» **Work item**
Make an exact copy of each entry, leaving out every picture.

Supplied information section start

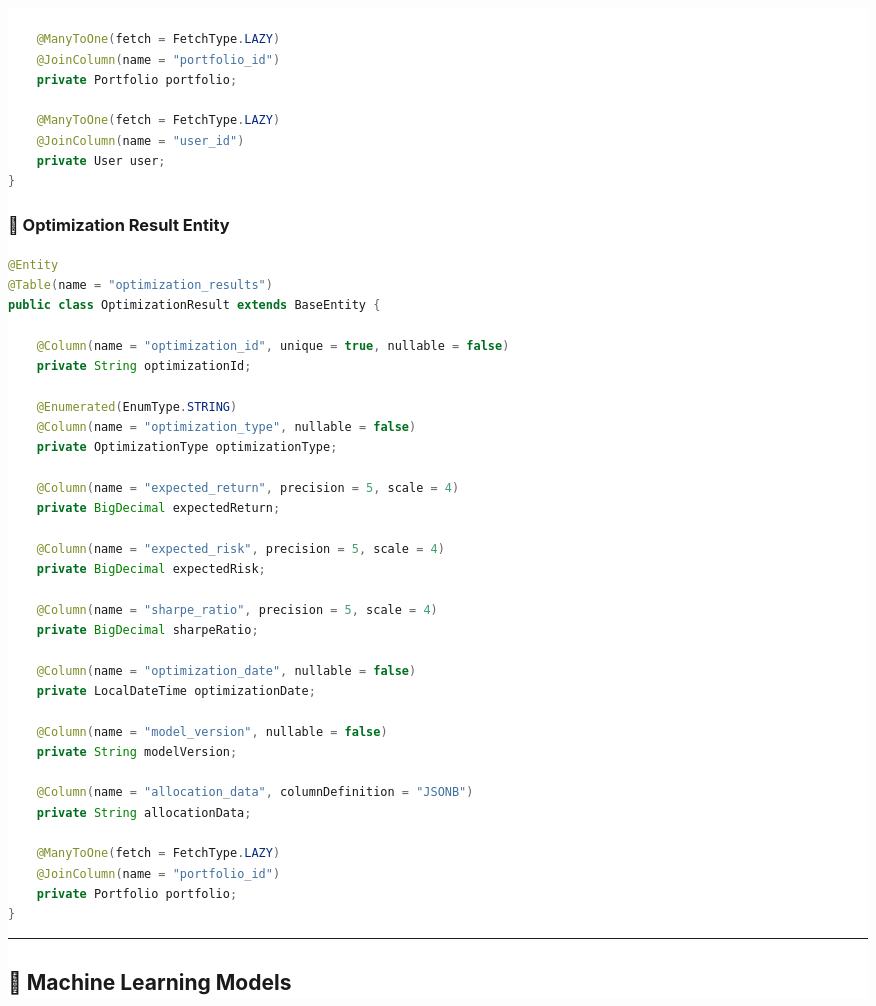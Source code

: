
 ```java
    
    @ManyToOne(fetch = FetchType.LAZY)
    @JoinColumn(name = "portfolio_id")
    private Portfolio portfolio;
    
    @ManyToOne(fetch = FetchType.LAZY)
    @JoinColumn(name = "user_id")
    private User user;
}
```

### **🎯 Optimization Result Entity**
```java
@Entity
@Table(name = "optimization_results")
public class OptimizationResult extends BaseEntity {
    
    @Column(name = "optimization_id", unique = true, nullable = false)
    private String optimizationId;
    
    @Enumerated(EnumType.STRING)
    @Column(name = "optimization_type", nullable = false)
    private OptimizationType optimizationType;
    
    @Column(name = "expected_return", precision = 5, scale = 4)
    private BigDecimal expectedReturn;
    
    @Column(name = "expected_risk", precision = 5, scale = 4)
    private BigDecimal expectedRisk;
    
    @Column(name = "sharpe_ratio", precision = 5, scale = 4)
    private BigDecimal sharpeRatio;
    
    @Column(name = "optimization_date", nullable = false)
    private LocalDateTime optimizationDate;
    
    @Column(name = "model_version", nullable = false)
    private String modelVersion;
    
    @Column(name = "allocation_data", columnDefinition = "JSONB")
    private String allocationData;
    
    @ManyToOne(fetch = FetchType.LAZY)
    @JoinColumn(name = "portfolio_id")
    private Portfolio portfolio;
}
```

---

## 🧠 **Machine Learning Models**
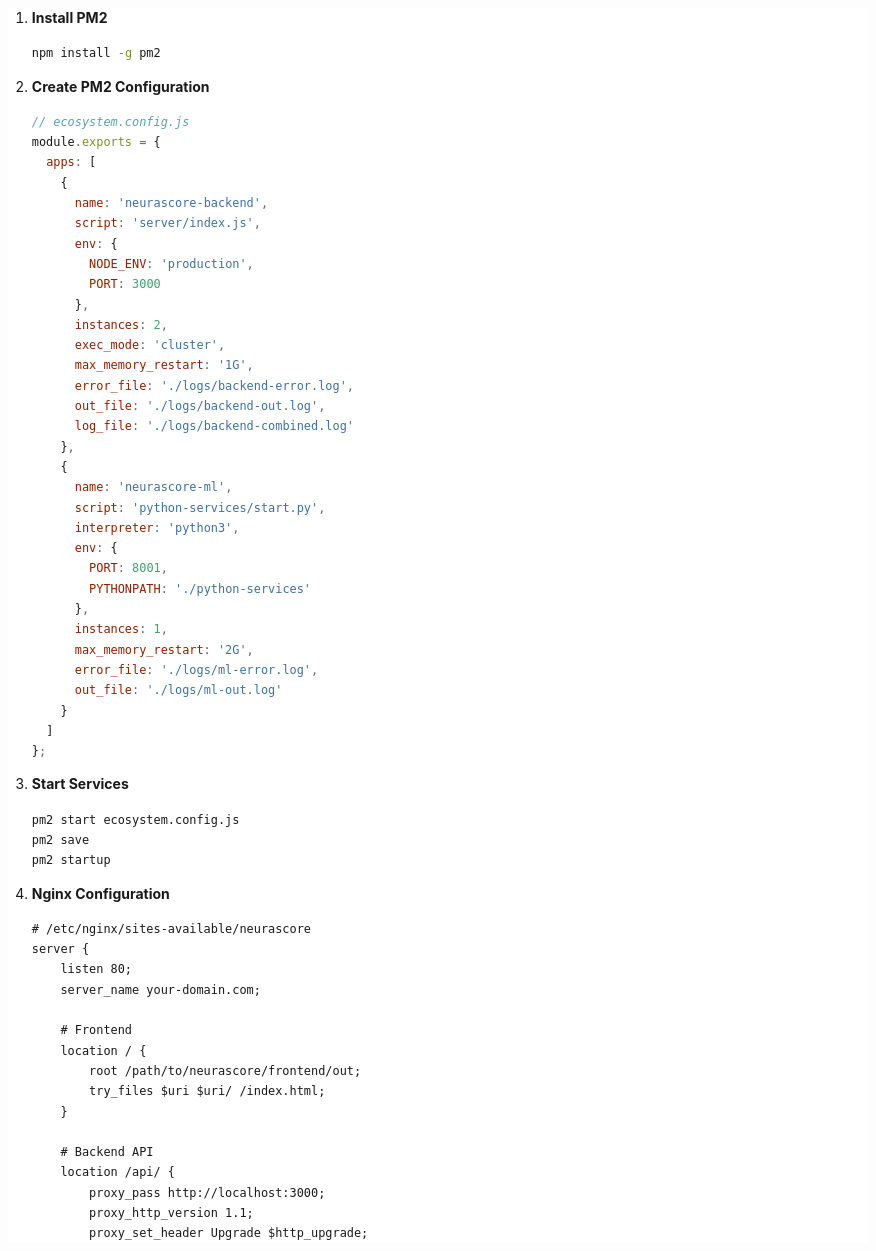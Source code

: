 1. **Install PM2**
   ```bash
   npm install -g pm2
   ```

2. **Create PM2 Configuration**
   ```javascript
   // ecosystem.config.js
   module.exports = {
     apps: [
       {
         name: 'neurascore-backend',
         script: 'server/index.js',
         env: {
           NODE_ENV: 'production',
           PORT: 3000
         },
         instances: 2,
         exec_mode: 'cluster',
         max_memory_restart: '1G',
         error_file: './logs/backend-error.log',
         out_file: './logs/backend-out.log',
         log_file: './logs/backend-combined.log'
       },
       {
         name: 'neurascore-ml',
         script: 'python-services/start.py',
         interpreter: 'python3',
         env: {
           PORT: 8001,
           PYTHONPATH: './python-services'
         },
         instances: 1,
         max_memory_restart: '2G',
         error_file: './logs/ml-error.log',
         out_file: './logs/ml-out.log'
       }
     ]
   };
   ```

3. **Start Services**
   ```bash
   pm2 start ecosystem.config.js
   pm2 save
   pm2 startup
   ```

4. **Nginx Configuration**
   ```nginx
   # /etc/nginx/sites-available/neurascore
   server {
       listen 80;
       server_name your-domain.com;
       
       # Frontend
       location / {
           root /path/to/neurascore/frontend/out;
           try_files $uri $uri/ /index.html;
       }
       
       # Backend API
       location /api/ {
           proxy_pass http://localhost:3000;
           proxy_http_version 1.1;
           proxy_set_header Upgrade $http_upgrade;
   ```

Supplied information section end

» **Response to this exercise**
Source code

:
 ```java
    
    @ManyToOne(fetch = FetchType.LAZY)
    @JoinColumn(name = "portfolio_id")
    private Portfolio portfolio;
    
    @ManyToOne(fetch = FetchType.LAZY)
    @JoinColumn(name = "user_id")
    private User user;
}
```

### **🎯 Optimization Result Entity**
```java
@Entity
@Table(name = "optimization_results")
public class OptimizationResult extends BaseEntity {
    
    @Column(name = "optimization_id", unique = true, nullable = false)
    private String optimizationId;
    
    @Enumerated(EnumType.STRING)
    @Column(name = "optimization_type", nullable = false)
    private OptimizationType optimizationType;
    
    @Column(name = "expected_return", precision = 5, scale = 4)
    private BigDecimal expectedReturn;
    
    @Column(name = "expected_risk", precision = 5, scale = 4)
    private BigDecimal expectedRisk;
    
    @Column(name = "sharpe_ratio", precision = 5, scale = 4)
    private BigDecimal sharpeRatio;
    
    @Column(name = "optimization_date", nullable = false)
    private LocalDateTime optimizationDate;
    
    @Column(name = "model_version", nullable = false)
    private String modelVersion;
    
    @Column(name = "allocation_data", columnDefinition = "JSONB")
    private String allocationData;
    
    @ManyToOne(fetch = FetchType.LAZY)
    @JoinColumn(name = "portfolio_id")
    private Portfolio portfolio;
}
```

---

## 🧠 **Machine Learning Models**
Source code

: 1. **Install PM2**
   ```bash
   npm install -g pm2
   ```

2. **Create PM2 Configuration**
   ```javascript
   // ecosystem.config.js
   module.exports = {
     apps: [
       {
         name: 'neurascore-backend',
         script: 'server/index.js',
         env: {
           NODE_ENV: 'production',
           PORT: 3000
         },
         instances: 2,
         exec_mode: 'cluster',
         max_memory_restart: '1G',
         error_file: './logs/backend-error.log',
         out_file: './logs/backend-out.log',
         log_file: './logs/backend-combined.log'
       },
       {
         name: 'neurascore-ml',
         script: 'python-services/start.py',
         interpreter: 'python3',
         env: {
           PORT: 8001,
           PYTHONPATH: './python-services'
         },
         instances: 1,
         max_memory_restart: '2G',
         error_file: './logs/ml-error.log',
         out_file: './logs/ml-out.log'
       }
     ]
   };
   ```

3. **Start Services**
   ```bash
   pm2 start ecosystem.config.js
   pm2 save
   pm2 startup
   ```

4. **Nginx Configuration**
   ```nginx
   # /etc/nginx/sites-available/neurascore
   server {
       listen 80;
       server_name your-domain.com;
       
       # Frontend
       location / {
           root /path/to/neurascore/frontend/out;
           try_files $uri $uri/ /index.html;
       }
       
       # Backend API
       location /api/ {
           proxy_pass http://localhost:3000;
           proxy_http_version 1.1;
           proxy_set_header Upgrade $http_upgrade;
   ```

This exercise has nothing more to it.